● **Exercise instructions**
In the listing below, count each line containing "margin" and answer with the count only.

>>>

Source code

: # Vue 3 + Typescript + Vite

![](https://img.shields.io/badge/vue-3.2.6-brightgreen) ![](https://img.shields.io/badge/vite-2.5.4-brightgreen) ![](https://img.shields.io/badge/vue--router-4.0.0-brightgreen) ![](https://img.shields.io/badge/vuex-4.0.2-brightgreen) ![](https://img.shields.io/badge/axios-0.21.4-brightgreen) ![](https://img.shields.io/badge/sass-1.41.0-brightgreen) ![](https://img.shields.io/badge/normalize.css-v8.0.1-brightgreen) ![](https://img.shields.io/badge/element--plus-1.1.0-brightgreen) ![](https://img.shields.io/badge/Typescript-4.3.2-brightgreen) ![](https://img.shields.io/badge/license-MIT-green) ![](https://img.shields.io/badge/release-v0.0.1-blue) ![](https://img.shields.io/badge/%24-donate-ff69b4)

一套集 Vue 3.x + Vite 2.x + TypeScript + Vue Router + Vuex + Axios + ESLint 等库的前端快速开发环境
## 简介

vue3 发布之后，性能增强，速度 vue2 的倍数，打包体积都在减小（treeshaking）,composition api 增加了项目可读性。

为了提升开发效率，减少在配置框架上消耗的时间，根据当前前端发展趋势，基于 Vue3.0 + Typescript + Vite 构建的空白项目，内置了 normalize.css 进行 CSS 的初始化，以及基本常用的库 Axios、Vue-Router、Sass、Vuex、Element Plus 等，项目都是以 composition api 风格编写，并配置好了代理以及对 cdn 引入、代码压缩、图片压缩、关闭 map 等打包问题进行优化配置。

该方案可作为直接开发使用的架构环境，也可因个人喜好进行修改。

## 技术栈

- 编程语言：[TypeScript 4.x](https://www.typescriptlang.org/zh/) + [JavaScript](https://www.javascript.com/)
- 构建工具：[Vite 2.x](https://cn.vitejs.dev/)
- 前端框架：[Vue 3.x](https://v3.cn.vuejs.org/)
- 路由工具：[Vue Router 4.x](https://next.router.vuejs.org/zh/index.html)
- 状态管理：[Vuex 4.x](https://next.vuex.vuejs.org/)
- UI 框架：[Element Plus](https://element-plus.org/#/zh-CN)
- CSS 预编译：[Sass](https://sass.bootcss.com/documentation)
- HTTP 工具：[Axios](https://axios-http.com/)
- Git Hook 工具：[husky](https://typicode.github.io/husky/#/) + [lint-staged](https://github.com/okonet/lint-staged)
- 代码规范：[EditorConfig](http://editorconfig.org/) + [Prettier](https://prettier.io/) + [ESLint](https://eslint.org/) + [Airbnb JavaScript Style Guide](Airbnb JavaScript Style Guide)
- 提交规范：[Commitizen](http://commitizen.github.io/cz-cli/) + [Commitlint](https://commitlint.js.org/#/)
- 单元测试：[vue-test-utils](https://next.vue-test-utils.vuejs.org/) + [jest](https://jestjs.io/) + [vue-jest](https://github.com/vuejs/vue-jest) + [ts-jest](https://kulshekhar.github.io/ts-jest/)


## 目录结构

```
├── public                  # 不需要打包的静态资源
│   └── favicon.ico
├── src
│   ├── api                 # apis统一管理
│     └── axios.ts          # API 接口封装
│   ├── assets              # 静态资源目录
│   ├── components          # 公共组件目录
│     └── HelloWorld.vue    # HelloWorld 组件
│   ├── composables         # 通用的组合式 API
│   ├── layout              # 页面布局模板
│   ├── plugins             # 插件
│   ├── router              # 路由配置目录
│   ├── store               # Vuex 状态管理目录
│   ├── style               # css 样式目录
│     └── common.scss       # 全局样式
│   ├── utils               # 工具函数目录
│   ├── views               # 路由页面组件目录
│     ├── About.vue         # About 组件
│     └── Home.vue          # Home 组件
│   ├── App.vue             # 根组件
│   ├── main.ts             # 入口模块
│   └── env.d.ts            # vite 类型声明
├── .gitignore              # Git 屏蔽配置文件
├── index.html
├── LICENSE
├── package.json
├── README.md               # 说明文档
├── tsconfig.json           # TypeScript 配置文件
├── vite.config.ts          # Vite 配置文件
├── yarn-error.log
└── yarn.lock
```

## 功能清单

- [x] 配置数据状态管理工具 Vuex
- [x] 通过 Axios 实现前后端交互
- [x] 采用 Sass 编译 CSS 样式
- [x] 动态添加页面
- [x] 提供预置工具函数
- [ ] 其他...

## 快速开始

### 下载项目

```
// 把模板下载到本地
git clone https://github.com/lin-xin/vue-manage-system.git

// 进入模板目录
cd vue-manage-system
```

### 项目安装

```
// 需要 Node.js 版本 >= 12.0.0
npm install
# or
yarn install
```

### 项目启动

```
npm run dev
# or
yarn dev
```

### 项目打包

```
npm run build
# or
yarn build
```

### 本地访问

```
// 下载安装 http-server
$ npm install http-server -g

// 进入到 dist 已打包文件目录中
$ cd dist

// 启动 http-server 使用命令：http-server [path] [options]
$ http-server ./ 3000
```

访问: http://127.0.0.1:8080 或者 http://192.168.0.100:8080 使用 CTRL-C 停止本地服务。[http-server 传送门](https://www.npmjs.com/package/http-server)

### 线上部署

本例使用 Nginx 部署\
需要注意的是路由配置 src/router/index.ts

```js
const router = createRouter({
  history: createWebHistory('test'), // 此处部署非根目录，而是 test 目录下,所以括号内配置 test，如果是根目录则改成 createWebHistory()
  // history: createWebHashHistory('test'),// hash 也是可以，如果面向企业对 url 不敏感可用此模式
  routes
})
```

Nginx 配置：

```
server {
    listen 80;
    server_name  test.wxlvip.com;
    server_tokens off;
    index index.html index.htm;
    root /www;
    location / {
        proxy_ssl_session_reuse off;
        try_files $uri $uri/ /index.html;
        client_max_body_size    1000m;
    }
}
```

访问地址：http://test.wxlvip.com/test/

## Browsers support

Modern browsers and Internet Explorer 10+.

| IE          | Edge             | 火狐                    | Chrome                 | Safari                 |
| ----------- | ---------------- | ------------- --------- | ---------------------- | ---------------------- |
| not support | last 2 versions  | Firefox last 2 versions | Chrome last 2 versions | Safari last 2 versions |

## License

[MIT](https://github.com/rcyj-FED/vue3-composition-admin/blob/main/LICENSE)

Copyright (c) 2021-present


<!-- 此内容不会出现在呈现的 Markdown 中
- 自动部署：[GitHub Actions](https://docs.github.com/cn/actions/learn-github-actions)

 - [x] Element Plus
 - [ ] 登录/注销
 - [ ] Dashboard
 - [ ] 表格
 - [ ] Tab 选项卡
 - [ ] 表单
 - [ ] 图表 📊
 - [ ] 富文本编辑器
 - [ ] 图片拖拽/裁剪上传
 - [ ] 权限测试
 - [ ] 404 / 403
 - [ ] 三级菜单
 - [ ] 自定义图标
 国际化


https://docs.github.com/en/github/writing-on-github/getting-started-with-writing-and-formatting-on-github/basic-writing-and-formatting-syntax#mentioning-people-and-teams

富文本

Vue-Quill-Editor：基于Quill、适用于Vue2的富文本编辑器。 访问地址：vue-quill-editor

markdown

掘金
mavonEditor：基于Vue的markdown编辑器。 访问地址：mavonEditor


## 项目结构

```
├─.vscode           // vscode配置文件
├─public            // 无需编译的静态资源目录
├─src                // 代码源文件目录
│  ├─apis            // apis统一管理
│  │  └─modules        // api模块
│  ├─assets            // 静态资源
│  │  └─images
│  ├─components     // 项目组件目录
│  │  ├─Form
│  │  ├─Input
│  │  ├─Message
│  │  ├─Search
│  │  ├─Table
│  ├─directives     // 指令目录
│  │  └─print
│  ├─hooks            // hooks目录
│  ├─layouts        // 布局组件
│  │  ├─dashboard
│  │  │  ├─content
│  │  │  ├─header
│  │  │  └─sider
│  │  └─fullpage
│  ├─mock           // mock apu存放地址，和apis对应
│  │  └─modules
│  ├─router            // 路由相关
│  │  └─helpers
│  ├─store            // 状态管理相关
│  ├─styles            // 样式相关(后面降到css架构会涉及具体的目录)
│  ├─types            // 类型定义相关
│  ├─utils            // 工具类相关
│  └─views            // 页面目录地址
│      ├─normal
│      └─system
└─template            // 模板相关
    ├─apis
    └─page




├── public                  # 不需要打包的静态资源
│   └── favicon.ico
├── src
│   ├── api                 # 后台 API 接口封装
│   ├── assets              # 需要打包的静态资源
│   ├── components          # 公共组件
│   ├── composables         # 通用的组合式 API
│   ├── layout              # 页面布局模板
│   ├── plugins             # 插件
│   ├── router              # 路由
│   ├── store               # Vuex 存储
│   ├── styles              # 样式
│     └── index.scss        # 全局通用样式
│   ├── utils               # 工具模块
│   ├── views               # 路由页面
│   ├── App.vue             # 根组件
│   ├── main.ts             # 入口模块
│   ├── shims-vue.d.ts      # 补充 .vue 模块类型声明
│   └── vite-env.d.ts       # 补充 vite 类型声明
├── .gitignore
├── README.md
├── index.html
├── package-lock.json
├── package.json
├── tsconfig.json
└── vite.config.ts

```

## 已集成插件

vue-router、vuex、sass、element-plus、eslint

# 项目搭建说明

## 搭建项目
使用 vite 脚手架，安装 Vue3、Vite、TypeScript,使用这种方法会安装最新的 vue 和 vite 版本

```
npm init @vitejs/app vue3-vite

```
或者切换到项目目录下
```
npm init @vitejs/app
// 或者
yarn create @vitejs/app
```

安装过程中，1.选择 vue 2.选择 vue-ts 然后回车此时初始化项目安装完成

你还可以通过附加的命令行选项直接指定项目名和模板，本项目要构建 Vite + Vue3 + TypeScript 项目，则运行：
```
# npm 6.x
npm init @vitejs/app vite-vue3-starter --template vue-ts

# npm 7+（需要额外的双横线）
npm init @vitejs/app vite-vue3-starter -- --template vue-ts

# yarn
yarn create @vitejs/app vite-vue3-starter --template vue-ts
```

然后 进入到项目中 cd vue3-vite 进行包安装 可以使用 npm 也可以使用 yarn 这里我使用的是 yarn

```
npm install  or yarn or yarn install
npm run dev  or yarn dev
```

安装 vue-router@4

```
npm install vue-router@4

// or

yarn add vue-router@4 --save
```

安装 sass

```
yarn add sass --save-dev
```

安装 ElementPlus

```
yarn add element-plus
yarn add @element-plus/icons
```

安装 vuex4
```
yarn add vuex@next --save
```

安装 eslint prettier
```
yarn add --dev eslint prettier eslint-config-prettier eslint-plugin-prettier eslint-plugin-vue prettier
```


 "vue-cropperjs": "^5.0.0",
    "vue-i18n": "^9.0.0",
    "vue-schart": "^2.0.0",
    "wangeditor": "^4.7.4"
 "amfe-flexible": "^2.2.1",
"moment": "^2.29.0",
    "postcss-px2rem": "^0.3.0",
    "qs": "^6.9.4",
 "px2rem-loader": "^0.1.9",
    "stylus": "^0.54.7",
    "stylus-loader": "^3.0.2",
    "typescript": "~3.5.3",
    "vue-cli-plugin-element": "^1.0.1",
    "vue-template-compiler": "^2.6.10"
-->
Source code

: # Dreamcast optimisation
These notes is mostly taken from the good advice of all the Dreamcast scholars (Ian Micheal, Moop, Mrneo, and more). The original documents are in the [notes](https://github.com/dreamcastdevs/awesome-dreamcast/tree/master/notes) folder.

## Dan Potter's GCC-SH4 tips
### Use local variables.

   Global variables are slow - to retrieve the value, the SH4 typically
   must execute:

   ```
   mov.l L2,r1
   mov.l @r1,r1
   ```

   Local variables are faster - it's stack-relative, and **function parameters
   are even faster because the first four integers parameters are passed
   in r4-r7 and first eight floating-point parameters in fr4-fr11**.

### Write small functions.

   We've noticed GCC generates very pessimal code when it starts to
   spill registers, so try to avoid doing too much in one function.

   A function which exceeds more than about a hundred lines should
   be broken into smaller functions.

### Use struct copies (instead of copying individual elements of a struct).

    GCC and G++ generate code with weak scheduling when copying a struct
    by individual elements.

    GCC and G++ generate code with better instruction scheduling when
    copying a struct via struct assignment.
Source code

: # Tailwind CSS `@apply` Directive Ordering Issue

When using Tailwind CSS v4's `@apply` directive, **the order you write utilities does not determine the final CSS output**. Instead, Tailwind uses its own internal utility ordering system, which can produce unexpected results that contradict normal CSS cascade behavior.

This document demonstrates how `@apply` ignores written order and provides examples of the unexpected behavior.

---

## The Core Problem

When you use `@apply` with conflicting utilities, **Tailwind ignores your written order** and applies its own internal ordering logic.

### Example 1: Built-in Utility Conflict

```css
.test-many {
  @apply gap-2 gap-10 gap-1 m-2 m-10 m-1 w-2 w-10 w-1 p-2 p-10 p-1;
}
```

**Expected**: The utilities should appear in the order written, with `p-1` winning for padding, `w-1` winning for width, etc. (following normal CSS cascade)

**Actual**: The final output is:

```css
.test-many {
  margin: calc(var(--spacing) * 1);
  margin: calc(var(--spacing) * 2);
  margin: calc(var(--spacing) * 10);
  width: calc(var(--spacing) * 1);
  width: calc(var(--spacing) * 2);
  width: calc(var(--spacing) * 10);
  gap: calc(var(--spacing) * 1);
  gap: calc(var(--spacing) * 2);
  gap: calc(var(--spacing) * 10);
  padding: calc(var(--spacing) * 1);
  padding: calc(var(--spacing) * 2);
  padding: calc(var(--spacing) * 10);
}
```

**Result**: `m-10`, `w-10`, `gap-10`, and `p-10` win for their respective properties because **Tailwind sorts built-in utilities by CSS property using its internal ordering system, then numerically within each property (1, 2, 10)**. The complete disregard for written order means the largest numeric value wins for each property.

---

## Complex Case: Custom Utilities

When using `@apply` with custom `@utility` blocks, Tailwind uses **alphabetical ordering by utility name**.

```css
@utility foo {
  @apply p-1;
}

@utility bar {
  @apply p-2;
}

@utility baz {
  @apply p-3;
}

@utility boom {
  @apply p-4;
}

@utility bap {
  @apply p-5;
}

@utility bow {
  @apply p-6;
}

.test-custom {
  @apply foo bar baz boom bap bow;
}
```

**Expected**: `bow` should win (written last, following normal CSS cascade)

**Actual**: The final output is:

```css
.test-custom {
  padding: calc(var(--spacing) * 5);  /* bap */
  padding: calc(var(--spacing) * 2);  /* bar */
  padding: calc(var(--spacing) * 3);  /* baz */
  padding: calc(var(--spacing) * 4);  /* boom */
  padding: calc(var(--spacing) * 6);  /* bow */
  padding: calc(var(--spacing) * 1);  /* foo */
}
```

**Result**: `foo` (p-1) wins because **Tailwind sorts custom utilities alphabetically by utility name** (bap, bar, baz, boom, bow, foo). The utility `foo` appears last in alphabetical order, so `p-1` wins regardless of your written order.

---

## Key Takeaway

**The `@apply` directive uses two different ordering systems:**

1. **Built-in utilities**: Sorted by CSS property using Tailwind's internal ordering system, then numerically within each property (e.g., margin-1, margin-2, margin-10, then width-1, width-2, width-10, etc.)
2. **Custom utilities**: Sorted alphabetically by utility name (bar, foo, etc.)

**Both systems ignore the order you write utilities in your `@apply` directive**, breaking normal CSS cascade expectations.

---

<<<

● **Solution for this problem**
4